> _Exercise requirements_
Which lines of the records contain the word "label"? Show each of them.

> _Extracted information_
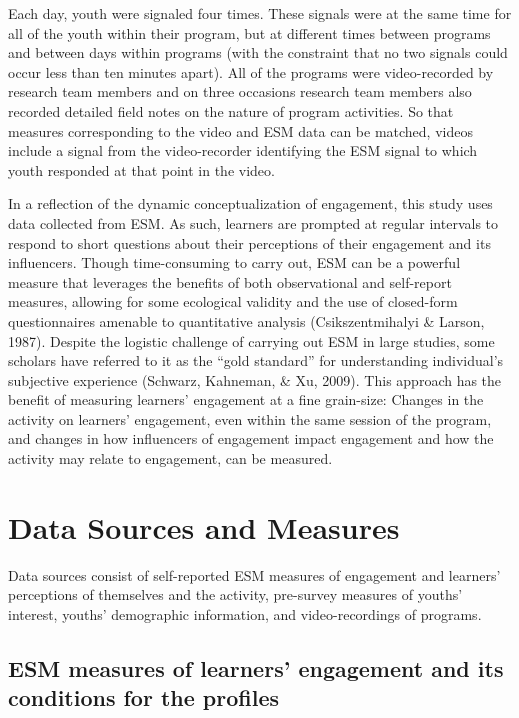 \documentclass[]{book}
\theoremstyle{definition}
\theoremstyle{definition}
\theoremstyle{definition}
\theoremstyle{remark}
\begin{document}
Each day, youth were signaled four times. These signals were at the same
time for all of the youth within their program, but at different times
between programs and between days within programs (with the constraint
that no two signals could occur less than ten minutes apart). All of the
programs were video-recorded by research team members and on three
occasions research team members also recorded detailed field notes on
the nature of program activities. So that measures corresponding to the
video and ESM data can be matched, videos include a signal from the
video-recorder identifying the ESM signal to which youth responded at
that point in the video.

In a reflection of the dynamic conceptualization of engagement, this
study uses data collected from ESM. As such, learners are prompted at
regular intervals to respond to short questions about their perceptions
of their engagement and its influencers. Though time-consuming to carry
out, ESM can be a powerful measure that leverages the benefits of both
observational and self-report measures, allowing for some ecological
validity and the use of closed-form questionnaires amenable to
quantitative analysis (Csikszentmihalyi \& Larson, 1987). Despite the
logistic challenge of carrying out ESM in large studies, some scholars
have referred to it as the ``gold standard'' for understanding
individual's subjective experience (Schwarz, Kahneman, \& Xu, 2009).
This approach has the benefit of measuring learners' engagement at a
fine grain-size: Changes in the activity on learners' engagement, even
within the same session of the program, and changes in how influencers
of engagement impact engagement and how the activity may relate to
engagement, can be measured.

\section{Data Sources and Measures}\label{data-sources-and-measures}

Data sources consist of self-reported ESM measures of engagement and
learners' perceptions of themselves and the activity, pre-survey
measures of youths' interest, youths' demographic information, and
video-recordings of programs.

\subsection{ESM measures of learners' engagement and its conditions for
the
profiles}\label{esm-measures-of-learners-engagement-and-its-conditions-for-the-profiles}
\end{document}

> _Reply to the exercise_
\section{Data Sources and Measures}\label{data-sources-and-measures}
profiles}\label{esm-measures-of-learners-engagement-and-its-conditions-for-the-profiles}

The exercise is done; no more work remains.